→ **Aim of the task**: Copy out lines with the word "limit" from the material that follows.

▼

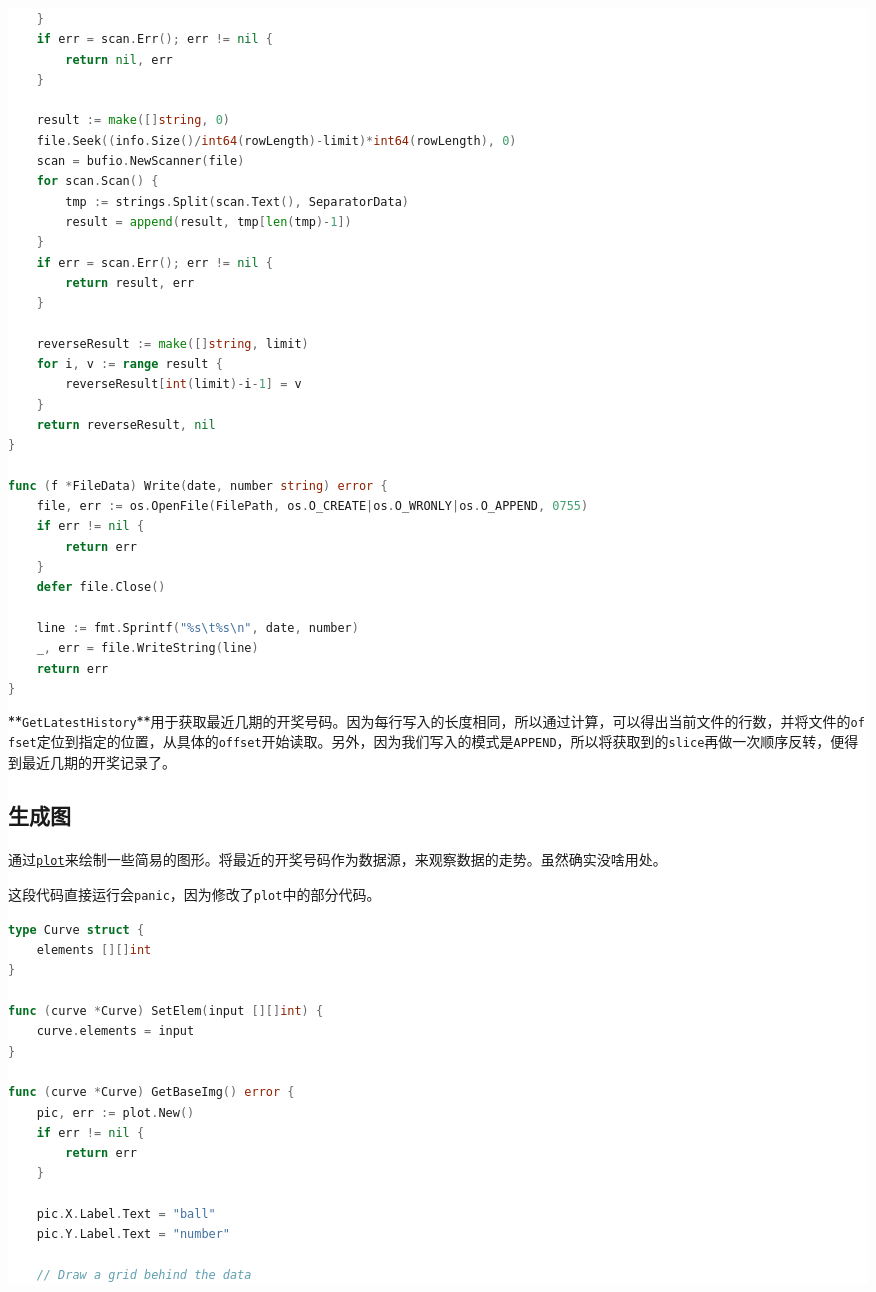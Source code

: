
 ```go
	}
	if err = scan.Err(); err != nil {
		return nil, err
	}

	result := make([]string, 0)
	file.Seek((info.Size()/int64(rowLength)-limit)*int64(rowLength), 0)
	scan = bufio.NewScanner(file)
	for scan.Scan() {
		tmp := strings.Split(scan.Text(), SeparatorData)
		result = append(result, tmp[len(tmp)-1])
	}
	if err = scan.Err(); err != nil {
		return result, err
	}

	reverseResult := make([]string, limit)
	for i, v := range result {
		reverseResult[int(limit)-i-1] = v
	}
	return reverseResult, nil
}

func (f *FileData) Write(date, number string) error {
	file, err := os.OpenFile(FilePath, os.O_CREATE|os.O_WRONLY|os.O_APPEND, 0755)
	if err != nil {
		return err
	}
	defer file.Close()

	line := fmt.Sprintf("%s\t%s\n", date, number)
	_, err = file.WriteString(line)
	return err
}
```

**`GetLatestHistory`**用于获取最近几期的开奖号码。因为每行写入的长度相同，所以通过计算，可以得出当前文件的行数，并将文件的`offset`定位到指定的位置，从具体的`offset`开始读取。另外，因为我们写入的模式是`APPEND`，所以将获取到的`slice`再做一次顺序反转，便得到最近几期的开奖记录了。

## 生成图

通过[`plot`](https://github.com/gonum/plot)来绘制一些简易的图形。将最近的开奖号码作为数据源，来观察数据的走势。虽然确实没啥用处。

这段代码直接运行会`panic`，因为修改了`plot`中的部分代码。

```go
type Curve struct {
	elements [][]int
}

func (curve *Curve) SetElem(input [][]int) {
	curve.elements = input
}

func (curve *Curve) GetBaseImg() error {
	pic, err := plot.New()
	if err != nil {
		return err
	}

	pic.X.Label.Text = "ball"
	pic.Y.Label.Text = "number"

	// Draw a grid behind the data
```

▲

→ **Finished exercise**:
	file.Seek((info.Size()/int64(rowLength)-limit)*int64(rowLength), 0)
	reverseResult := make([]string, limit)
		reverseResult[int(limit)-i-1] = v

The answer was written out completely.